Directions for this task => Show every line below where "connection" appears.

+++ Records supplied

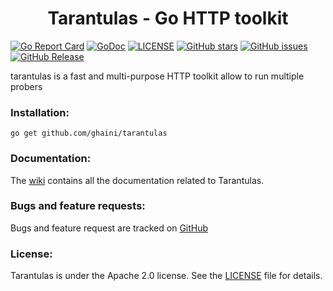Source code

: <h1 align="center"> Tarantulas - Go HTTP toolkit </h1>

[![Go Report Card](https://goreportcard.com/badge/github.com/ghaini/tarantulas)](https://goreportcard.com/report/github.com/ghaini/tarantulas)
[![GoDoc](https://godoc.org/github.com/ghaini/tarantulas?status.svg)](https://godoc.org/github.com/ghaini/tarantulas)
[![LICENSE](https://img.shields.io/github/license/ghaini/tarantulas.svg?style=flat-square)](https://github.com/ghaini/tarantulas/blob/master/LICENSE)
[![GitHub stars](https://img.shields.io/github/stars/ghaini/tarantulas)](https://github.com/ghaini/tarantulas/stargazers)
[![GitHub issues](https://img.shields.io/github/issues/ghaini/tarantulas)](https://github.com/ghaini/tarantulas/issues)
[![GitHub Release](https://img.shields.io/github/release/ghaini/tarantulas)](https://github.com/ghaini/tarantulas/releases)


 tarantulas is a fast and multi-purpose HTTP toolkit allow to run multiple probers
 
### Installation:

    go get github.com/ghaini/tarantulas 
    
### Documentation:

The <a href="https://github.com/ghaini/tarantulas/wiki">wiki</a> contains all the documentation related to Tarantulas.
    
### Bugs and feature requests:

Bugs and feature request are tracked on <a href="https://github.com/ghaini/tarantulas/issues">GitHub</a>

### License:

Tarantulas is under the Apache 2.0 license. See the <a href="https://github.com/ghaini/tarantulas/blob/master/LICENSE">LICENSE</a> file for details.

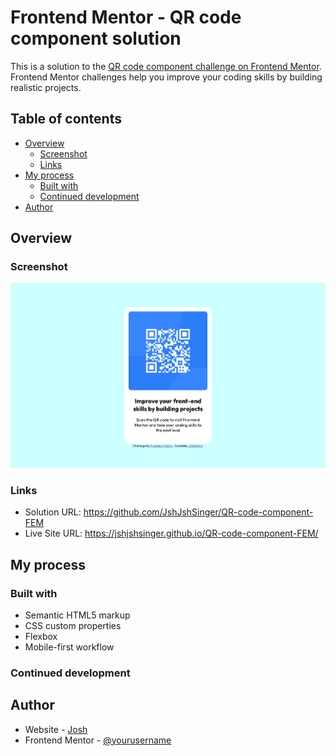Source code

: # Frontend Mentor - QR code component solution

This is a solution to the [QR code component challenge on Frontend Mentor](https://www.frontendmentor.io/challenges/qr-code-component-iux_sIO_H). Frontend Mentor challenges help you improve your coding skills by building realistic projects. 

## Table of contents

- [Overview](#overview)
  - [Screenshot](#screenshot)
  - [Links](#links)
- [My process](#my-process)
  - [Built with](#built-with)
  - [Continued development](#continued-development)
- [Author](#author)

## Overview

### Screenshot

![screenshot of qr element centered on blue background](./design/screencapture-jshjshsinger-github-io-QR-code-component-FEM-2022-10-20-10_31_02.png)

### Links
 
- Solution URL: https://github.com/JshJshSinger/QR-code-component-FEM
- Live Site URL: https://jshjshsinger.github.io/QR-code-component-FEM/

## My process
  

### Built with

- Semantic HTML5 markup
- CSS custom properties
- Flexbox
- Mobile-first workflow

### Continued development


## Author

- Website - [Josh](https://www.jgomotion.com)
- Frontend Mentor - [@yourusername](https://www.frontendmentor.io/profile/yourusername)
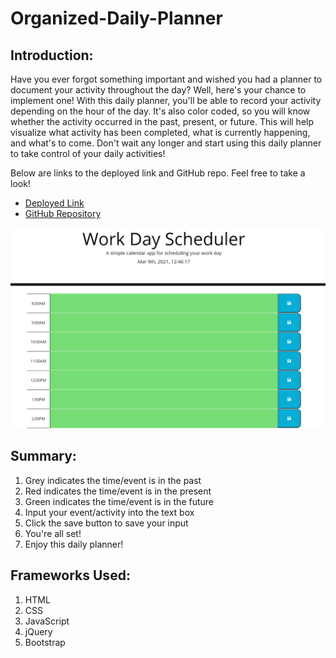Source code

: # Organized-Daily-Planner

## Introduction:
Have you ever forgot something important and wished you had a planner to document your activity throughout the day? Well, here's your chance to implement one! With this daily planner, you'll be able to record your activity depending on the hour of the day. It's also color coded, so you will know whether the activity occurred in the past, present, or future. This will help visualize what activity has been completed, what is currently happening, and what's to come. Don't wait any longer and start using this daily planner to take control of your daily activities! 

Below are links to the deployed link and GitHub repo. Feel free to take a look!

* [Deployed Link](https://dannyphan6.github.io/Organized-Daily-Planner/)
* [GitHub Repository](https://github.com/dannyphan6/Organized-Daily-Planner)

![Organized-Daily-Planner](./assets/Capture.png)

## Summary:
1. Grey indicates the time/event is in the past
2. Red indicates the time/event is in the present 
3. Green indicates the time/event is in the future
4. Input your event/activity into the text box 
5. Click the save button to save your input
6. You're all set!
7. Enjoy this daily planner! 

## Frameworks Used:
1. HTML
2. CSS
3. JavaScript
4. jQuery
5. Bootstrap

++++++
+++ Records supplied

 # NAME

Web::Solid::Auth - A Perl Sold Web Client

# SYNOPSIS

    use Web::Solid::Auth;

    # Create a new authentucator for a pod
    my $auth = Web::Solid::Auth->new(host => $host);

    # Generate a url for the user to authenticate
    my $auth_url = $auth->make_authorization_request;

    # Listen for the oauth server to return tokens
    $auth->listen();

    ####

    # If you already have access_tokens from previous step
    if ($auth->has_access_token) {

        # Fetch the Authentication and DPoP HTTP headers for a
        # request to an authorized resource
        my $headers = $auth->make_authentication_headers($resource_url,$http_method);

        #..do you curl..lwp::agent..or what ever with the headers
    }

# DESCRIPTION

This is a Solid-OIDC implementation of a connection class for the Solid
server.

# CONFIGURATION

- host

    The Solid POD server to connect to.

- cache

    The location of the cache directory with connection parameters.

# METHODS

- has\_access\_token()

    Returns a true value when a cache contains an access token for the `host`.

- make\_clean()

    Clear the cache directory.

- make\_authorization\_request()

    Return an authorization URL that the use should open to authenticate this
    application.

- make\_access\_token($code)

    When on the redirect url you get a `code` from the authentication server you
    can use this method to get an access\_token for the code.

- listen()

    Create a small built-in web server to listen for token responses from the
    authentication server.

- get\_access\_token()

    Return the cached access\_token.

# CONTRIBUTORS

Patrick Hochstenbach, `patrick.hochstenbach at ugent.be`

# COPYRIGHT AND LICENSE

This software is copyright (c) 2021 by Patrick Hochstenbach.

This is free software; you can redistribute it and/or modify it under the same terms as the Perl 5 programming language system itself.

++++++

Solved exercise =>
This is a Solid-OIDC implementation of a connection class for the Solid
    The location of the cache directory with connection parameters.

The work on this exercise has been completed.